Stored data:
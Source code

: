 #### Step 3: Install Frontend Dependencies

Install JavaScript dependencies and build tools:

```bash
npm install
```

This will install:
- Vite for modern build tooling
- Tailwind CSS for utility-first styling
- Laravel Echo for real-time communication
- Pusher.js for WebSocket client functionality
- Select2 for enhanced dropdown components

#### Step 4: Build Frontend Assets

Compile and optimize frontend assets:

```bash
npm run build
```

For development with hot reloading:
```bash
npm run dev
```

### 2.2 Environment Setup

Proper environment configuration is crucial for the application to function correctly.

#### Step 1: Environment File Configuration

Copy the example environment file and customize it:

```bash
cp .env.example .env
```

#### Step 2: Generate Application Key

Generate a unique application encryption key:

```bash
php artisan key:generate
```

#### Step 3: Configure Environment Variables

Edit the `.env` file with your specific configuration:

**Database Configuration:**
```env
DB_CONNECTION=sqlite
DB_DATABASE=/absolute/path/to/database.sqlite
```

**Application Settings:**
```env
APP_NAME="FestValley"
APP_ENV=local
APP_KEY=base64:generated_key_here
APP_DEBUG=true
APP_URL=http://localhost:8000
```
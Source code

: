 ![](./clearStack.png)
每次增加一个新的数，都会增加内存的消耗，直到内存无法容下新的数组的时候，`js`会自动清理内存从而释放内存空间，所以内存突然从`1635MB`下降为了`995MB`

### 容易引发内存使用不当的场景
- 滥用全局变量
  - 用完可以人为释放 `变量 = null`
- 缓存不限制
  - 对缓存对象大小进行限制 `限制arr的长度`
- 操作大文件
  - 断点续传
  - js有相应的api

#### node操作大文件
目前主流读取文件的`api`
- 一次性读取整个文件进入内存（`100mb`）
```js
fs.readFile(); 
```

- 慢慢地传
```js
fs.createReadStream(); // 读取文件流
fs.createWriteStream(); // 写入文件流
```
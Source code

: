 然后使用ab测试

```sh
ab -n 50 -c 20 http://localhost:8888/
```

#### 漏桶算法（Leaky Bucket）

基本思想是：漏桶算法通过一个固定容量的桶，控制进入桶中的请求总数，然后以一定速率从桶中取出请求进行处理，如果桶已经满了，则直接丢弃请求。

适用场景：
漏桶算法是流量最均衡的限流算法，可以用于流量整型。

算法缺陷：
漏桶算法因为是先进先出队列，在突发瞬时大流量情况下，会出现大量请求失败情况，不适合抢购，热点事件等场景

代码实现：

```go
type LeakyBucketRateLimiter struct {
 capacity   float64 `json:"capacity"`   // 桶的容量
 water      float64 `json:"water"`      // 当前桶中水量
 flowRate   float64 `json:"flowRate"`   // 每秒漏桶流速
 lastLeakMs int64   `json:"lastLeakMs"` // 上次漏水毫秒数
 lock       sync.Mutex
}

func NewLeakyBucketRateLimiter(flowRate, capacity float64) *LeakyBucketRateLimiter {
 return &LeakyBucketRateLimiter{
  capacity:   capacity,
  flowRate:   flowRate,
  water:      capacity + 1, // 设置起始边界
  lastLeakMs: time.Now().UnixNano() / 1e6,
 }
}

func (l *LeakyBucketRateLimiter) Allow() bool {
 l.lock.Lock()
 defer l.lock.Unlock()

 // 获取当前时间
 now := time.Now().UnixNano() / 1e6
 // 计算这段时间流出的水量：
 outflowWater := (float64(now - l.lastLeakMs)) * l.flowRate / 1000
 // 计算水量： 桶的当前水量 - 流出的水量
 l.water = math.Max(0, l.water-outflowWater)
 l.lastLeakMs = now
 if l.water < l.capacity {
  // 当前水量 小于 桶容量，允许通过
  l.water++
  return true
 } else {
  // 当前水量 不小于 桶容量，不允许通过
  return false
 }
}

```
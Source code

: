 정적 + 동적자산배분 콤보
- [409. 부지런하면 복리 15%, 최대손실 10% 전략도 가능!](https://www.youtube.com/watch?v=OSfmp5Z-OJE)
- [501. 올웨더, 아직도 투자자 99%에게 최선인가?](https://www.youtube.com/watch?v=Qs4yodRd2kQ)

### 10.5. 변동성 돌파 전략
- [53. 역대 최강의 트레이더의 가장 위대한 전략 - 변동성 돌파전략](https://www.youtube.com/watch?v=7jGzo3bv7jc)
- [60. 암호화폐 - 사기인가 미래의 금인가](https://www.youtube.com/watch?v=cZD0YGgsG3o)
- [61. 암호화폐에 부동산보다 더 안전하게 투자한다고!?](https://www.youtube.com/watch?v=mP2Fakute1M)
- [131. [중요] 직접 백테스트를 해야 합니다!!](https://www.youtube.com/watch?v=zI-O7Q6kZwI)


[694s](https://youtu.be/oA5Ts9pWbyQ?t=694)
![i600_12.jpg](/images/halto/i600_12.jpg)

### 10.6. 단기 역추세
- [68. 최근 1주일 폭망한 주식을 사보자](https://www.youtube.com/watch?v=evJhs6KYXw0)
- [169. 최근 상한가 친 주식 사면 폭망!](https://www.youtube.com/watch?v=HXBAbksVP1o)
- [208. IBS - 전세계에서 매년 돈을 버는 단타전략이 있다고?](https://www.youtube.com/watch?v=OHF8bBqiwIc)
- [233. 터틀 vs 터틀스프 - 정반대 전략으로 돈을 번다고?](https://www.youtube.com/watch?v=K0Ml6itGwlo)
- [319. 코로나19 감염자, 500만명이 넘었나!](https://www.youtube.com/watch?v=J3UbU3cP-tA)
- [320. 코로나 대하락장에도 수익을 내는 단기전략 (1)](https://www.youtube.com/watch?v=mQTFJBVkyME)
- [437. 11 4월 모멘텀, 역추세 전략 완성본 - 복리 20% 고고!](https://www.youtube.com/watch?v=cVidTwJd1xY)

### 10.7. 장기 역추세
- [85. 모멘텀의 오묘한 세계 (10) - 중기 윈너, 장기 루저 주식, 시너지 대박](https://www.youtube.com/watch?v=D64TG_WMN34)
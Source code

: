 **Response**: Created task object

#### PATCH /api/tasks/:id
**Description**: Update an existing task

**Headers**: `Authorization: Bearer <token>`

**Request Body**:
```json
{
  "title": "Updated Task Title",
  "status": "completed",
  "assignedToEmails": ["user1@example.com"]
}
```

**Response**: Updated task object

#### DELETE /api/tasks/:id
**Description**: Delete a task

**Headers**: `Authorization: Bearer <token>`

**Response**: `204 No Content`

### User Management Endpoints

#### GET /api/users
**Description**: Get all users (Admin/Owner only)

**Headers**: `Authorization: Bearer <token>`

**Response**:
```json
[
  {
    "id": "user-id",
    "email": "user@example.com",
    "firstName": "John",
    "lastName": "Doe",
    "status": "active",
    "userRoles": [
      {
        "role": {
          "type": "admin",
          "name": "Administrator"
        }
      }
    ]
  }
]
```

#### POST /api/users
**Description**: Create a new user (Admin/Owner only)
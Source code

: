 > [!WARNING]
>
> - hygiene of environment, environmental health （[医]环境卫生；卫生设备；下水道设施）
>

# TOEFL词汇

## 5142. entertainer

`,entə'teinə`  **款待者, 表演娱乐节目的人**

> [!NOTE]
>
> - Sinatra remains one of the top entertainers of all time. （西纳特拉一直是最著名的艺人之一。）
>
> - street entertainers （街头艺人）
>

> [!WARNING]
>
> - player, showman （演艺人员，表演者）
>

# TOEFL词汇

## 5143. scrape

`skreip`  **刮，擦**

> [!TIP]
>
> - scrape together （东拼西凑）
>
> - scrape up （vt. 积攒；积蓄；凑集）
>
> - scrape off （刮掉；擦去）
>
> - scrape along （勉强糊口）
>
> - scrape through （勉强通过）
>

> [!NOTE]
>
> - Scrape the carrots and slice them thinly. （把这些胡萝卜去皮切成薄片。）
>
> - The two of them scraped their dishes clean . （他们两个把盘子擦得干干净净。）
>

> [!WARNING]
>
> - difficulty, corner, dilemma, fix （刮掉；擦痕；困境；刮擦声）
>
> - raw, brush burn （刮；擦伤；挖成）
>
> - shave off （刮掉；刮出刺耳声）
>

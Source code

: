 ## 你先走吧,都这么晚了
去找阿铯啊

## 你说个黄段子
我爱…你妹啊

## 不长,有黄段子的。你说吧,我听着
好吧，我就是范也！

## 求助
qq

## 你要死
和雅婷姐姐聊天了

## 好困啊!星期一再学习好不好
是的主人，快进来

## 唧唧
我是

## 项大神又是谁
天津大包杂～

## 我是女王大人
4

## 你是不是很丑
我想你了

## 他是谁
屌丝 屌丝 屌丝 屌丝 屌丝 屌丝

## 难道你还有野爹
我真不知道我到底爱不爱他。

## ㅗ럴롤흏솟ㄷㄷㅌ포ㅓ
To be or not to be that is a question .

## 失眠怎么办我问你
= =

EXERCISE
When a line in the data contains "them", return it as written.

WRITTEN REPLY
> - Scrape the carrots and slice them thinly. （把这些胡萝卜去皮切成薄片。）
> - The two of them scraped their dishes clean . （他们两个把盘子擦得干干净净。）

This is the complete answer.